To speak of intersection is not to name a point where systems meet, as if they were lines crossing on a surface.

It is to describe a relation of alignment across distinct systems.

An intersection occurs when:

  • a biological instantiation

  • a social instantiation

  • a semiotic instantiation

are aligned in such a way that they can be treated, in practice, as belonging together.

This alignment is what is ordinarily recognised as “a person acting,” “a speaker meaning,” “an individual participating.”

But the unity is not prior to the alignment.

It is produced by it.


4. The Distribution of the “Human”

Once described in this way, “the human” ceases to be a bounded entity.

It becomes distributed across systems.

  • In biological terms, it is a pattern of viable states.

  • In social terms, it is a position within relations of coordination.

  • In semiotic terms, it is a locus of construal within a system of meaning.

These do not coincide by necessity. They are brought into alignment through coupling.

What is called “a human being” is a relatively stable configuration of such alignments.


5. Stability and Its Effects

The stability of these configurations is what gives rise to the impression of a unified individual.

When alignments persist:

  • biological processes remain within viable ranges

  • social relations maintain recognisable patterns

  • semiotic activity exhibits continuity of construal

this stability can be reified as a single entity: a person with an identity, a perspective, a set of properties.

But this reification is an effect of coupling.

It does not license the inference that there is an underlying unity that produces it.


6. Disruptions

The account becomes clearer when alignment fails.

Consider situations in which:

  • biological processes disrupt social participation

  • social disalignment interrupts semiotic activity

  • semiotic breakdown alters coordination

In such cases, the apparent unity of the “human” fractures.

What was taken to be a single entity reveals itself as a set of misaligned processes.

These disruptions are often treated as deviations from a norm. Here, they are analytically instructive.

They show that unity is contingent, not given.


7. No Core, No Essence

If the human is an intersection, it has no core that exists independently of its instantiations.

There is no essence that persists beneath biological change, social variation, or shifts in meaning.

This does not imply that anything goes, or that identities are arbitrary.

It implies that whatever stability exists is the result of recurrent alignment across systems, not the expression of an underlying substance.


8. Rethinking Agency

One of the most immediate consequences concerns agency.

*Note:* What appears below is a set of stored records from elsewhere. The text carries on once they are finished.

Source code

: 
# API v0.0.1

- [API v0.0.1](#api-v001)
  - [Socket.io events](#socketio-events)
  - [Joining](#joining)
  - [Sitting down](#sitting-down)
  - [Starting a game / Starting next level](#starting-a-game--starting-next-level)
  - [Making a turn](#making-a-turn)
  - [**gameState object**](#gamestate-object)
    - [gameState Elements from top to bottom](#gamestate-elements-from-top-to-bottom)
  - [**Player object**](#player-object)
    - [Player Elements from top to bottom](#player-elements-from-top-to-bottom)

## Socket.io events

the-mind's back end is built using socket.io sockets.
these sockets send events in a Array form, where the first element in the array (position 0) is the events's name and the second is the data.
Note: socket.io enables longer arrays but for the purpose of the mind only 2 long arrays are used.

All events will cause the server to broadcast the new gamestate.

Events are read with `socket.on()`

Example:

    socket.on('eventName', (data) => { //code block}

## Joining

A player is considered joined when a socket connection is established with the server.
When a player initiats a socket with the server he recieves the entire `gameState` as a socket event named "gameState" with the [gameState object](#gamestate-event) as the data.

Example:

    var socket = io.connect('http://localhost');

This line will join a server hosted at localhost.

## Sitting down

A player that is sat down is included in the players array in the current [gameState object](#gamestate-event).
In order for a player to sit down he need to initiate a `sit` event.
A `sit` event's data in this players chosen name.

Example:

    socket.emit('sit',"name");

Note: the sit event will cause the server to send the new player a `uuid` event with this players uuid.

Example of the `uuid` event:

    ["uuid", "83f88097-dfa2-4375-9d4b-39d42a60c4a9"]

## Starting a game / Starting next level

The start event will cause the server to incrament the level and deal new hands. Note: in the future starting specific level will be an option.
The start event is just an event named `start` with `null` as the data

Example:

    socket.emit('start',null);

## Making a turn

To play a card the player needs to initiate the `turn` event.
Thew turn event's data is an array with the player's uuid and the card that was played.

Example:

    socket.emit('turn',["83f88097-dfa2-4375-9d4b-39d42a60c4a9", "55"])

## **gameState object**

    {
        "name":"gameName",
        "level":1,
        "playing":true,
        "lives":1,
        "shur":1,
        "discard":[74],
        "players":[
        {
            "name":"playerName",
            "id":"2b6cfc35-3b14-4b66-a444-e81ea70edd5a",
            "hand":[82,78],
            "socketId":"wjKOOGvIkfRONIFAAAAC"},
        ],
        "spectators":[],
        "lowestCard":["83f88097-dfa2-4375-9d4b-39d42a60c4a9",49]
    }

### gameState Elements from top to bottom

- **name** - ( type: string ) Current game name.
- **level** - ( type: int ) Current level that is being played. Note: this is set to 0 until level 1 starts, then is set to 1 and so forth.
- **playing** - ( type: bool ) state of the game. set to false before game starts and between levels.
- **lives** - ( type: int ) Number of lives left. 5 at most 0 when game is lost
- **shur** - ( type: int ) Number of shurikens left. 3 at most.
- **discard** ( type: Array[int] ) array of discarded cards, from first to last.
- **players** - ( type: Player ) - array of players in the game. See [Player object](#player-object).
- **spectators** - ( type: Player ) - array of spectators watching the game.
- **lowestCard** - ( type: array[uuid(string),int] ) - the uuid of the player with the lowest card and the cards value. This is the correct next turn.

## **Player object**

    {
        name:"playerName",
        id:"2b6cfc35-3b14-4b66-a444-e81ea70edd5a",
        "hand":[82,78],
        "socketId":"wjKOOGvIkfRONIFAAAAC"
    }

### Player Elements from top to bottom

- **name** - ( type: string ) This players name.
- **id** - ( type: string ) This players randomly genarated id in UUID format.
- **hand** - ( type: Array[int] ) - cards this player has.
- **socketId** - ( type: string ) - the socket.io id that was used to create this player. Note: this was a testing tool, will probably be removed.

If there is no unified subject, who or what acts?

The question is misposed.

Action is not the output of a central agent. It is the outcome of aligned instantiations across systems.

  • biological processes enable movement

  • social configurations position that movement within interaction

  • semiotic construals give it meaning

To attribute the action to a single “agent” is to compress this alignment into a point.

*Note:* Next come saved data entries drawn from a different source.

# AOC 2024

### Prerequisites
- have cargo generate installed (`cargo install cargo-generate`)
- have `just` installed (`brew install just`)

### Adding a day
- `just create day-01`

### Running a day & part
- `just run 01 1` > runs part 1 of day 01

The compression is useful in practice. It is misleading in analysis.


9. The Persistence of the Person

Despite this analysis, the concept of the person will not disappear.

Nor should it.

It functions effectively within social and semiotic systems. It organises responsibility, identity, continuity. It provides a stable reference for interaction and meaning.

The point is not to eliminate it, but to relocate it.

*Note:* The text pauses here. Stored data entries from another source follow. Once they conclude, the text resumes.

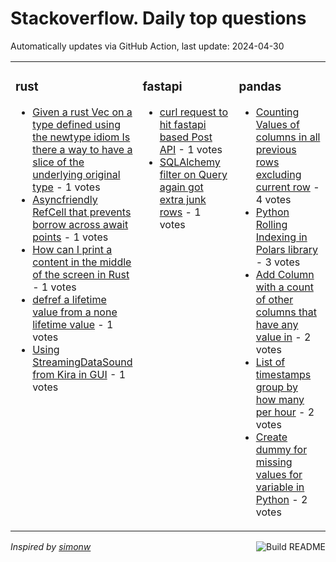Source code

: # Stackoverflow. Daily top questions 

Automatically updates via GitHub Action, last update: <!-- date starts -->2024-04-30<!-- date ends -->


<table><tr><td valign="top" width="33%">

### rust
<!-- rust starts -->
* [Given a rust Vec on a type defined using the newtype idiom Is there a way to have a slice of the underlying original type](https://stackoverflow.com/questions/78407172/given-a-rust-vec-on-a-type-defined-using-the-newtype-idiom-is-there-a-way-to) - 1 votes
* [Asyncfriendly RefCell that prevents borrow across await points](https://stackoverflow.com/questions/78410871/async-friendly-refcell-that-prevents-borrow-across-await-points) - 1 votes
* [How can I print a content in the middle of the screen in Rust](https://stackoverflow.com/questions/78409703/how-can-i-print-a-content-in-the-middle-of-the-screen-in-rust) - 1 votes
* [defref a lifetime value from a none lifetime value](https://stackoverflow.com/questions/78407267/defref-a-lifetime-value-from-a-none-lifetime-value) - 1 votes
* [Using StreamingDataSound from Kira in GUI](https://stackoverflow.com/questions/78401826/using-streamingdatasound-from-kira-in-gui) - 1 votes
<!-- rust ends -->
</td><td valign="top" width="34%">


### fastapi
<!-- fastapi starts -->
* [curl request to hit fastapi based Post API](https://stackoverflow.com/questions/78407862/curl-request-to-hit-fastapi-based-post-api) - 1 votes
* [SQLAlchemy filter on Query again got extra junk rows](https://stackoverflow.com/questions/78406673/sqlalchemy-filter-on-query-again-got-extra-junk-rows) - 1 votes
<!-- fastapi ends -->
</td><td valign="top" width="34%">


### pandas
<!-- pandas starts -->
* [Counting Values of columns in all previous rows excluding current row](https://stackoverflow.com/questions/78407769/counting-values-of-columns-in-all-previous-rows-excluding-current-row) - 4 votes
* [Python  Rolling Indexing in Polars library](https://stackoverflow.com/questions/78400266/python-rolling-indexing-in-polars-library) - 3 votes
* [Add Column with a count of other columns that have any value in](https://stackoverflow.com/questions/78407883/add-column-with-a-count-of-other-columns-that-have-any-value-in) - 2 votes
* [List of timestamps group by how many per hour](https://stackoverflow.com/questions/78407450/list-of-timestamps-group-by-how-many-per-hour) - 2 votes
* [Create dummy for missing values for variable in Python](https://stackoverflow.com/questions/78405251/create-dummy-for-missing-values-for-variable-in-python) - 2 votes
<!-- pandas ends -->
</td></tr></table>

<a href="https://github.com/hp0404/hp0404/actions"><img src="https://github.com/hp0404/hp0404/workflows/Build%20README/badge.svg" align="right" alt="Build README"></a> <p>*Inspired by  [simonw](https://github.com/simonw/simonw)*</p>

The person is not the ground of the systems.

It is a product of their coupling.


10. After the Intersection

To think of the human as intersection is to accept a certain loss.

The reassuring image of a unified being—grounded in life, expressed in society, articulated in meaning—is no longer available.

In its place is a more fragmented, more contingent account:

  • no single site

  • no underlying unity

  • no essence

What remains is a pattern:

recurrent alignments across distinct systems,
stabilised enough to appear as a being.


This is not a redefinition of the human.

It is a refusal of the demand that such a definition be possible.

What we call “the human” does not name a thing that can be described in itself.

It names a configuration—
an intersection—
that holds, for a time,
across systems that do not share a common ground.